The degree distribution of a protein-protein network in humans is expected to follow a power-law distribution, also known as a scale-free distribution. This means that there are a few highly connected proteins (hubs) in the network, while most proteins have relatively few connections.
9b. How is this degree distribution different from a degree distribution of a randomly generated network? Where are we expected to find the highest fraction of disease-associated genes, please motivate why this is likely. (2p)
In a protein-protein network, the degree distribution is often described as “scale-free”, meaning that it follows a power-law distribution. This means that the majority of nodes in the network have relatively few connections, while a small number of nodes (known as “hubs”) have a very large number of connections. This type of distribution is characteristic of many real-world networks, including social networks and biological networks.
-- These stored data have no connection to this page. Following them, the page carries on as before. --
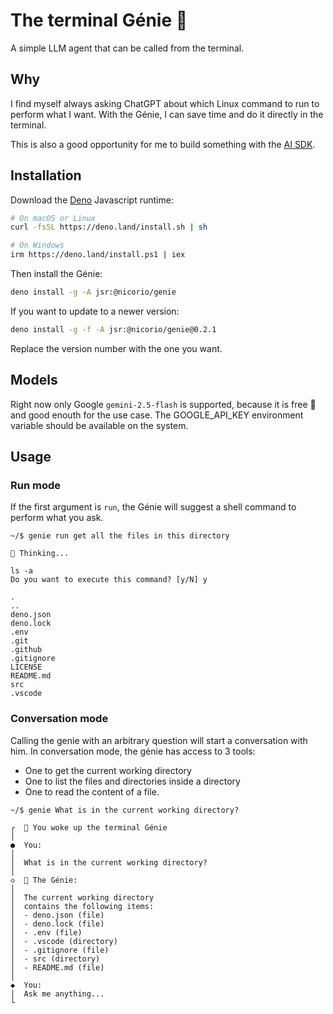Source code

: # The terminal Génie 🧞

A simple LLM agent that can be called from the terminal.

## Why

I find myself always asking ChatGPT about which Linux command to run to perform what I want. With the Génie, I can save time and do it directly in the terminal.

This is also a good opportunity for me to build something with the [AI SDK](https://ai-sdk.dev/).

## Installation

Download the [Deno](https://deno.com/) Javascript runtime:

```sh
# On macOS or Linux
curl -fsSL https://deno.land/install.sh | sh

# On Windows
irm https://deno.land/install.ps1 | iex
```

Then install the Génie:

```sh
deno install -g -A jsr:@nicorio/genie
```

If you want to update to a newer version:

```sh
deno install -g -f -A jsr:@nicorio/genie@0.2.1
```

Replace the version number with the one you want.

## Models

Right now only Google `gemini-2.5-flash` is supported, because it is free 🤑 and good enouth for the use case. The GOOGLE_API_KEY environment variable should be available on the system.

## Usage

### Run mode

If the first argument is `run`, the Génie will suggest a shell command to perform what you ask.

```
~/$ genie run get all the files in this directory

🧞 Thinking...

ls -a
Do you want to execute this command? [y/N] y

.
..
deno.json
deno.lock
.env
.git
.github
.gitignore
LICENSE
README.md
src
.vscode
```

### Conversation mode

Calling the genie with an arbitrary question will start a conversation with him. In conversation mode, the génie has access to 3 tools:

- One to get the current working directory
- One to list the files and directories inside a directory
- One to read the content of a file.

```
~/$ genie What is in the current working directory?

┌  🧞 You woke up the terminal Génie
│
●  You:
│
│  What is in the current working directory?
│
◇  🧞 The Génie:
│
│  The current working directory
│  contains the following items:
│  - deno.json (file)
│  - deno.lock (file)
│  - .env (file)
│  - .vscode (directory)
│  - .gitignore (file)
│  - src (directory)
│  - README.md (file)
│
◆  You:
│  Ask me anything...
└
```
In contrast, a randomly generated network typically has a degree distribution that follows a Poisson distribution. In this type of distribution, the number of nodes with a given degree is expected to follow a bell-shaped curve, with the majority of nodes having a degree close to the average degree of the network.
Degree correlate with lethality, meaning that if a node has a high degree is has higher correlation to lehtality and disease asscoiated genes. This is because if the gene is used a lot and is involved in many pathways if something goes wrong it will go wrong in a lot of places causing a higher lethality and more disease asscotation.